La figure 1 suivante vaut probablement plus qu’un long discours :

Figure 1 : dans le monde entier, proportion de sceptiques du changement climatique d’origine humaine VS proportion de convaincus du changement climatique d’origine humaine. Échantillon de 24 000 individus. [3]

Contrairement à l’assertion de notre précédent climatologue, il semble bien que la proportion de sceptiques du changement climatique d’origine humaine est non seulement considérable (plus d’un tiers en 2021!), mais surtout ne décroît absolument pas depuis 2019.

Mais que signifie précisément le terme sceptique du changement climatique d’origine humaine ? La figure 2 suivante permet de réaliser qu’il existe effectivement divers types de sceptiques :

Figure 2 : Classification et proportion des deux types de climatosceptiques (en rouge et en jaune) concernant le monde entier en 2021 [4]

Les 34 % de sceptiques du changement climatique d’origine humaine (c’est-à-dire de climatosceptiques selon la terminologie de Ipsos et de EDF) sont subdivisés en deux grandes classes :

  • d’une part les sceptiques, voire les négateurs du changement climatique lui-même (les 9 % de « sceptiques du changement climatique ») ;
  • d’autre part les personnes qui, bien qu’admettant la réalité du changement climatique, considèrent celui-ci comme naturel ou ignorent son origine (les 25 % de « sceptiques de l’origine humaine du changement climatique »).

La figure 3 suivante sera plus explicite :

Figure 3 : Q1 sur l’existence même du changement climatique (sans parler de son origine) concernant le monde entier en 2021 [5]

Il y a seulement 1 % de la population mondiale qui considère que nous ne sommes « certainement pas » en train de vivre un changement climatique, ce qui est rassurant puisque l’existence du changement climatique actuel est avérée.
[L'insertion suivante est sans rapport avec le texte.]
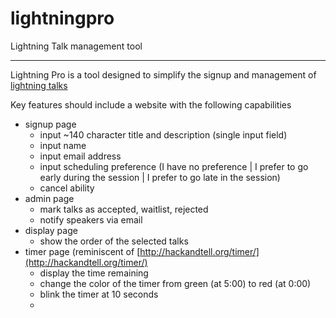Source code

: # lightningpro
Lightning Talk management tool

---

Lightning Pro is a tool designed to simplify the signup and management of [lightning talks](https://en.wikipedia.org/wiki/Lightning_talk)

Key features should include a website with the following capabilities
* signup page 
    * input ~140 character title and description (single input field)
    * input name
    * input email address
    * input scheduling preference (I have no preference | I prefer to go early during the session | I prefer to go late in the session)
    * cancel ability
* admin page
    * mark talks as accepted, waitlist, rejected
    * notify speakers via email
* display page
    * show the order of the selected talks
* timer page (reminiscent of [http://hackandtell.org/timer/](http://hackandtell.org/timer/)
    * display the time remaining
    * change the color of the timer from green (at 5:00) to red (at 0:00)
    * blink the timer at 10 seconds
    *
De plus, 5 % considèrent que nous ne sommes « probablement pas » en train de vivre un changement climatique et 2 % « ne savent pas » si ce changement climatique est actuellement en cours. Cela devrait faire au total 8 % de sceptiques du changement climatique. Mais en réalité, ils représentent 9 % (et non 8%) en raison de l’arrondissement des chiffres par le logiciel de traitement [6]. Ces 9 % sont directement classés comme des sceptiques du changement climatique, ce qui correspond parfaitement au contenu de la case rouge de la figure 2. Ils n’appartiennent donc pas à la case jaune de la même figure qui concerne uniquement les sceptiques de l’origine humaine du changement climatique.

La figure 4 suivante concerne l’origine du changement climatique à laquelle tous sont autorisés à répondre hormis le 1 % considérant qu’il n’y a « certainement pas » de changement climatique.

Figure 4 : Q2 sur l’attribution de l’origine du changement climatique (posée à tous, sauf à ceux soutenant qu’il n’y a « certainement pas » de changement climatique) dans le monde entier en 2021 [7]

Le 1 % de la population mondiale qui « ne croit pas au changement climatique » est exactement le même que le 1 % qui considère que nous ne sommes « certainement pas » en train de vivre un changement climatique. De plus, 4 % « ne savent pas » quelle est l’origine du changement climatique, 6 % précisent « qu’on ne peut pas savoir » cette origine, 21 % déterminent le changement climatique comme « principalement dû à un phénomène naturel » tandis que 68 % le considèrent comme « principalement dû à l’activité humaine ».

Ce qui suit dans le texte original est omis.